Every line below that holds the string "Adaptive" should be copied.

╭──

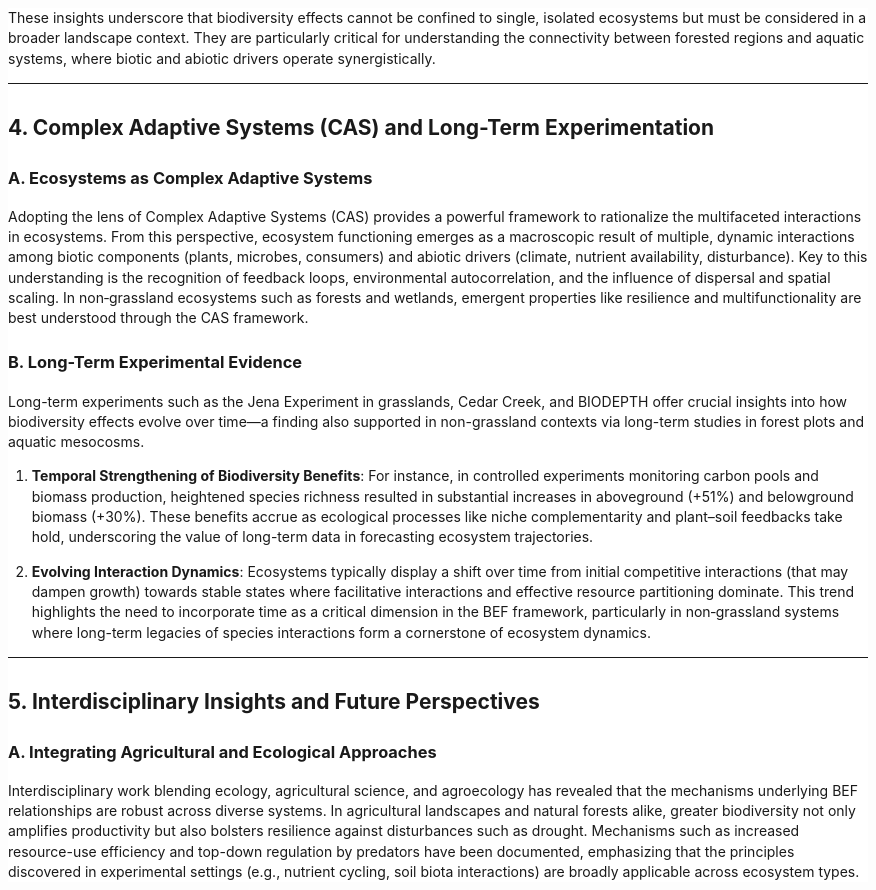 These insights underscore that biodiversity effects cannot be confined to single, isolated ecosystems but must be considered in a broader landscape context. They are particularly critical for understanding the connectivity between forested regions and aquatic systems, where biotic and abiotic drivers operate synergistically.

---

## 4. Complex Adaptive Systems (CAS) and Long-Term Experimentation

### A. Ecosystems as Complex Adaptive Systems

Adopting the lens of Complex Adaptive Systems (CAS) provides a powerful framework to rationalize the multifaceted interactions in ecosystems. From this perspective, ecosystem functioning emerges as a macroscopic result of multiple, dynamic interactions among biotic components (plants, microbes, consumers) and abiotic drivers (climate, nutrient availability, disturbance). Key to this understanding is the recognition of feedback loops, environmental autocorrelation, and the influence of dispersal and spatial scaling. In non‐grassland ecosystems such as forests and wetlands, emergent properties like resilience and multifunctionality are best understood through the CAS framework.

### B. Long-Term Experimental Evidence

Long-term experiments such as the Jena Experiment in grasslands, Cedar Creek, and BIODEPTH offer crucial insights into how biodiversity effects evolve over time—a finding also supported in non-grassland contexts via long-term studies in forest plots and aquatic mesocosms.

1. **Temporal Strengthening of Biodiversity Benefits**: For instance, in controlled experiments monitoring carbon pools and biomass production, heightened species richness resulted in substantial increases in aboveground (+51%) and belowground biomass (+30%). These benefits accrue as ecological processes like niche complementarity and plant–soil feedbacks take hold, underscoring the value of long-term data in forecasting ecosystem trajectories.

2. **Evolving Interaction Dynamics**: Ecosystems typically display a shift over time from initial competitive interactions (that may dampen growth) towards stable states where facilitative interactions and effective resource partitioning dominate. This trend highlights the need to incorporate time as a critical dimension in the BEF framework, particularly in non‐grassland systems where long-term legacies of species interactions form a cornerstone of ecosystem dynamics.

---

## 5. Interdisciplinary Insights and Future Perspectives

### A. Integrating Agricultural and Ecological Approaches

Interdisciplinary work blending ecology, agricultural science, and agroecology has revealed that the mechanisms underlying BEF relationships are robust across diverse systems. In agricultural landscapes and natural forests alike, greater biodiversity not only amplifies productivity but also bolsters resilience against disturbances such as drought. Mechanisms such as increased resource-use efficiency and top-down regulation by predators have been documented, emphasizing that the principles discovered in experimental settings (e.g., nutrient cycling, soil biota interactions) are broadly applicable across ecosystem types.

╰──

SOLVED PROBLEM -
## 4. Complex Adaptive Systems (CAS) and Long-Term Experimentation
### A. Ecosystems as Complex Adaptive Systems
Adopting the lens of Complex Adaptive Systems (CAS) provides a powerful framework to rationalize the multifaceted interactions in ecosystems. From this perspective, ecosystem functioning emerges as a macroscopic result of multiple, dynamic interactions among biotic components (plants, microbes, consumers) and abiotic drivers (climate, nutrient availability, disturbance). Key to this understanding is the recognition of feedback loops, environmental autocorrelation, and the influence of dispersal and spatial scaling. In non‐grassland ecosystems such as forests and wetlands, emergent properties like resilience and multifunctionality are best understood through the CAS framework.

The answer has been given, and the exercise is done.